# Pressing Advice



## sct1984 (Oct 29, 2016)

So I am ready to press tonight, but just thought I'd pick up a few pointers from those experienced in this. I'm only pressing approx 86L (22 GAL) of must and have a #35 ratchet press.

It seems pretty straight forward but any pointers always help... someone had told me to line the inside of the basket with screen door mesh (helps with clean up he said?)

Do you guys have any experience/advice with either particular "pressing style"? Gentle vs heavier pressing, or aging free run juice separately, etc?

Could there be an "Average" yield considered for Cab Sauv/Cab Franc grapes, to use as a benchmark?


----------



## cmason1957 (Oct 29, 2016)

I have the same kind of press and never line the inside of mind. I guess it might help with the clean up, but a house, water, brush and Oxyclean always take care of it for me. I mix everything together from a basket press. I don't think you can press hard enough to break seeds. I can down, until I am tired of cranking, then let it sit for a bit and crank a bit more. 

As to average yield, that is so hard to guess, it really depends on how juicy the grapes are. I always figure I will get 6-7 gallons of fermented wine or of 100 lbs of gaps, then lose about 0.5-1 gallon from the gross lees and that is probably a high number.


----------



## sct1984 (Oct 29, 2016)

Is it imperative that it be strained into a carboy right away, and then rack off the gross lees into another carboy in a day or two? Or is it a good practice to just press/strain into a 5Gal Bucket and cover with airlock for that 1-2 days?
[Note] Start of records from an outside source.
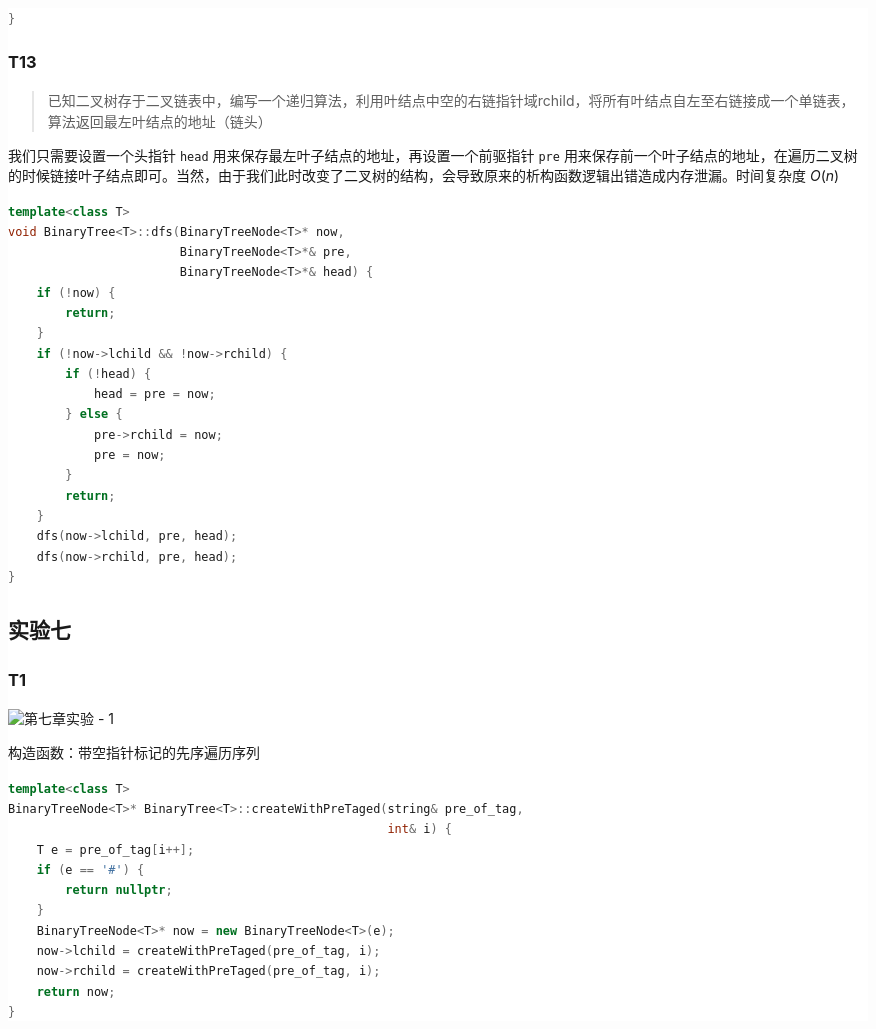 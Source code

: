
 ```cpp
}
```

### T13

> 已知二叉树存于二叉链表中，编写一个递归算法，利用叶结点中空的右链指针域rchild，将所有叶结点自左至右链接成一个单链表，算法返回最左叶结点的地址（链头）

我们只需要设置一个头指针 `head` 用来保存最左叶子结点的地址，再设置一个前驱指针 `pre`
用来保存前一个叶子结点的地址，在遍历二叉树的时候链接叶子结点即可。当然，由于我们此时改变了二叉树的结构，会导致原来的析构函数逻辑出错造成内存泄漏。时间复杂度 $O(n)$

```cpp
template<class T>
void BinaryTree<T>::dfs(BinaryTreeNode<T>* now, 
                        BinaryTreeNode<T>*& pre, 
                        BinaryTreeNode<T>*& head) {
    if (!now) {
        return;
    }
    if (!now->lchild && !now->rchild) {
        if (!head) {
            head = pre = now;
        } else {
            pre->rchild = now;
            pre = now;
        }
        return;
    }
    dfs(now->lchild, pre, head);
    dfs(now->rchild, pre, head);
}
```

## 实验七

### T1

![第七章实验 - 1](https://cdn.dwj601.cn/images/202408081608105.png)

构造函数：带空指针标记的先序遍历序列

```cpp
template<class T>
BinaryTreeNode<T>* BinaryTree<T>::createWithPreTaged(string& pre_of_tag, 
                                                     int& i) {
    T e = pre_of_tag[i++];
    if (e == '#') {
        return nullptr;
    }
    BinaryTreeNode<T>* now = new BinaryTreeNode<T>(e);
    now->lchild = createWithPreTaged(pre_of_tag, i);
    now->rchild = createWithPreTaged(pre_of_tag, i);
    return now;
}
```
Or does it matter lol I am just thinking to get it out of plastic containers as soon as possible.


----------



## cmason1957 (Oct 29, 2016)

It short of depends on what is long on sg wise when you press. I usually wait until the cap has dropped or the sg is below 1.000. At that point you want to be under airlock, since the fermentation has dropped way off and there isn't any CO2 to protect from oxidization.


----------



## sct1984 (Oct 29, 2016)

Done. Wicked. .996 and now under airlock. Not a bad yield of juice about 16 gallons from 22 gallons must. Close to 71%, and I didn't press like crazy.


----------



## cmason1957 (Oct 29, 2016)

So are you going to do Mlf on this? It normally is done. Don't add any sulfites and after you rack, in a few days, add your bacteria.


----------



## sct1984 (Oct 29, 2016)

cmason1957 said:


> So are you going to do Mlf on this? It normally is done. Don't add any sulfites and after you rack, in a few days, add your bacteria.



That's the goal. Hydrate with acti-ml and then mlf. After mlf I have a 30L oak barrel to try out which I was initially going to do mlf in but decided (after some advice) to oak after mlf since it's such a small barrel


----------



## sct1984 (Nov 5, 2016)

So I racked off the gross lees a day and a bit after pressing but then got pretty sick and didn't add the mlb right away. Is there a period of time that would be too long to wait to add it or should I be OK letting it sit for a week or so. They are under airlock and the cap of the airlock is suspended in air so I'm confident there is some co2 in there protecting the wine.


----------



## cmason1957 (Nov 5, 2016)

You don't want to wait months, but a week or even two is fine. Less is better.


----------



## NorCal (Nov 5, 2016)

I would assume it is unprotected until you add the mlb, so the sooner, the better but I don't think any great harm assuming you sanitized everything and you have minimal airspace.


----------



## Johny99 (Nov 5, 2016)

cmason1957 said:


> You don't want to wait months, but a week or even two is fine. Less is better.



All you risk by waiting is getting the SO2 level up. If it is clean and airlocked, no worries. If you wait long enough it will start on its own. My rule, start all mlf by Thanksgiving and check for completion in late January.


----------